Radhika is the primary earner of the family; however, her paid work is mostly intermittent in nature and includes agricultural and non-agricultural wage labour. Last year, she worked for 35 days in the Karnali Employment Programme (KEP), a public works social protection programme initiated by the Government of Nepal. She has been selected for the KEP work this year too, and again will be working for 35 days. Radhika spends a total of four hours walking to and from the KEP site; the roads are not accessible by vehicles. At other times, she works as an agricultural labourer and carries manure in others’ fields. She is also involved in non-agricultural wage labour activities such as carrying and crushing stones. Because of the lack of availability of paid work opportunities, Radhika does not even conceive of the possibility of bargaining with employers for better working conditions. The workers in the Karnali Employment Programme did not receive safety gear such as a helmet, shoes and goggles this year, however Radhika does not seem much affected by it as long as she is paid on time (there was a slight delay in payment last year) – she does not see much point in bargaining for better services.
Radhika is hopeful that now they have the addition of a son-in-law in the family they will have more hands to work and financially support the household. Her daughters support her with care tasks when she is away at work. The eldest daughter, Sheetal, goes to the forest to collect firewood and also works on the farm. The second eldest daughter, Tara, cooks and takes care of her siblings and her father. She also drops her siblings to their schools and picks them up. When Radhika is at home, she carries out most of the care tasks, both inside and outside the household. For her, collecting firewood is the most intensive and time-consuming task because she has to walk for more than two hours to reach the forest and then carry a heavy load on the way back. All the dalit households in the village have access to drinking water following a targeted programme by a non-governmental organisation; however, services such as electricity and transportation are not available.

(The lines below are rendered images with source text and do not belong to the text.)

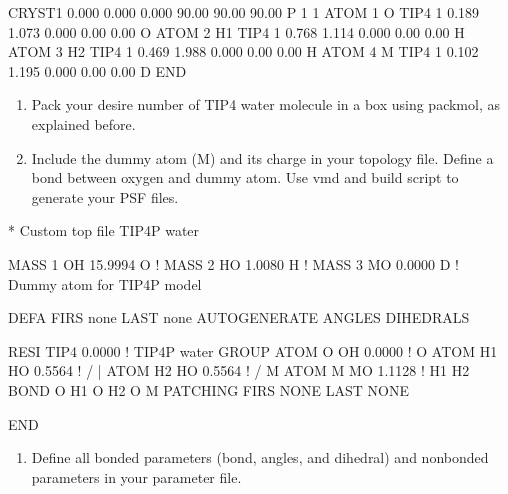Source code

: \documentclass[letterpaper,10pt,english]{sphinxmanual}
\begin{document}
\begin{sphinxVerbatim}[commandchars=\\\{\}]
CRYST1    0.000    0.000    0.000  90.00  90.00  90.00 P 1           1
ATOM      1  O   TIP4    1      \PYGZhy{}0.189   1.073   0.000  0.00  0.00           O
ATOM      2  H1  TIP4    1       0.768   1.114   0.000  0.00  0.00           H
ATOM      3  H2  TIP4    1      \PYGZhy{}0.469   1.988   0.000  0.00  0.00           H
ATOM      4  M   TIP4    1      \PYGZhy{}0.102   1.195   0.000  0.00  0.00           D
END
\end{sphinxVerbatim}
\begin{enumerate}
%
\setcounter{enumi}{1}
\item {} 
\sphinxAtStartPar
Pack your desire number of TIP4 water molecule in a box using packmol, as explained before.

\item {} 
\sphinxAtStartPar
Include the dummy atom (M) and its charge in your topology file. Define a bond between oxygen and dummy atom.
Use vmd and build script to generate your PSF files.

\end{enumerate}

\begin{sphinxVerbatim}[commandchars=\\\{\}]
* Custom top file \PYGZhy{}\PYGZhy{} TIP4P water

MASS   1  OH    15.9994  O !
MASS   2  HO     1.0080  H !
MASS   3  MO     0.0000  D ! Dummy atom for TIP4P model

DEFA FIRS none LAST none
AUTOGENERATE ANGLES DIHEDRALS

RESI TIP4           0.0000 ! TIP4P water
GROUP
ATOM O      OH      0.0000 !        O
ATOM H1     HO      0.5564 !     /  |  \PYGZbs{}
ATOM H2     HO      0.5564 !    /   M   \PYGZbs{}
ATOM M      MO     \PYGZhy{}1.1128 !  H1        H2
BOND   O  H1   O  H2   O  M
PATCHING FIRS NONE LAST NONE

END
\end{sphinxVerbatim}
\begin{enumerate}
%
\setcounter{enumi}{3}
\item {} 
\sphinxAtStartPar
Define all bonded parameters (bond, angles, and dihedral) and nonbonded parameters in your parameter file.

\end{enumerate}
\end{document}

Being the only earning member of the family, Radhika has to constantly look out for wage work opportunities. It keeps her away from home most of the time. Her two eldest daughters who are mostly responsible for the care tasks at home miss the presence of their mother, and the younger two daughters also do not get to spend much time with her.
I feel sad. The others have their mother at home but we don’t have enough to eat unless our mother goes for work… If I had some time with her, I think she would comb my hair, and we would talk.
My mother is never there for me… I wish somebody else could work in the stone breaking site [carrying and breaking stones] on my mother’s behalf.
Radhika’s income covers basic day-to-day family expenses but she struggles to meet even these expenses on days when she is not able to find any work. She is also not part of any women’s savings groups because she cannot arrange money for savings and would not be able to repay the loans. She takes loans from villagers whenever her income is inadequate to meet the family expenses.
Radhika has to rely on multiple wage work because of the sporadic and low-wage nature of the work that she does, which has not only led to a double burden for Radhika but also has overburdened her two eldest daughters. In addition, the drudgery of both the paid and care work that she does affects her physical health. She regularly suffers from backache, pain in her legs and arms and also often injures herself while carrying or crushing stones. Her husband and children also recognise her burden and get worried, but do not see any other possibility.
Sometimes her back pains, sometimes her legs. What to do. We are poor. If she doesn’t work, we can’t eat. What option do we have? If she gets injured, she puts khoto [bark of saal tree], if her chest pains, she rubs chamsur [a green leafy vegetable].
(Dhan Bahadur BK)
In addition, Radhika’s mental wellbeing is also affected because of the constant worry about care work during paid work, and vice versa:
I get worried about the household work when I am at work, on what has happened. Such thoughts come up. We work like that. We work at one place but our attention is somewhere else. I keep thinking I will finish this work, go home and finish household work.
In the absence of their mother, the daughters’ lives have also been affected as they have become substitute carers. The eldest daughter dropped out of school in order to support care tasks at home, whereas the second eldest daughter is also burdened with care tasks such as cooking and sibling care and often misses school.
It takes a lot of time. I have to wash the dishes, clean the house, wash clothes. I have to bathe, cook food and by then it’s already night. I don’t get to sit even once.
Well, everybody goes to school but I can’t. They roam around but I cannot. That’s how I feel… If we could do something we would not have to suffer like our parents.
Radhika feels that her work burden would lessen significantly if she did not have to do any paid work. However, it is not possible to sustain the family without her income. She wishes that her payments were proportionate to the effort and time she invests, as she would not have to take up multiple paid activities like she is doing right now.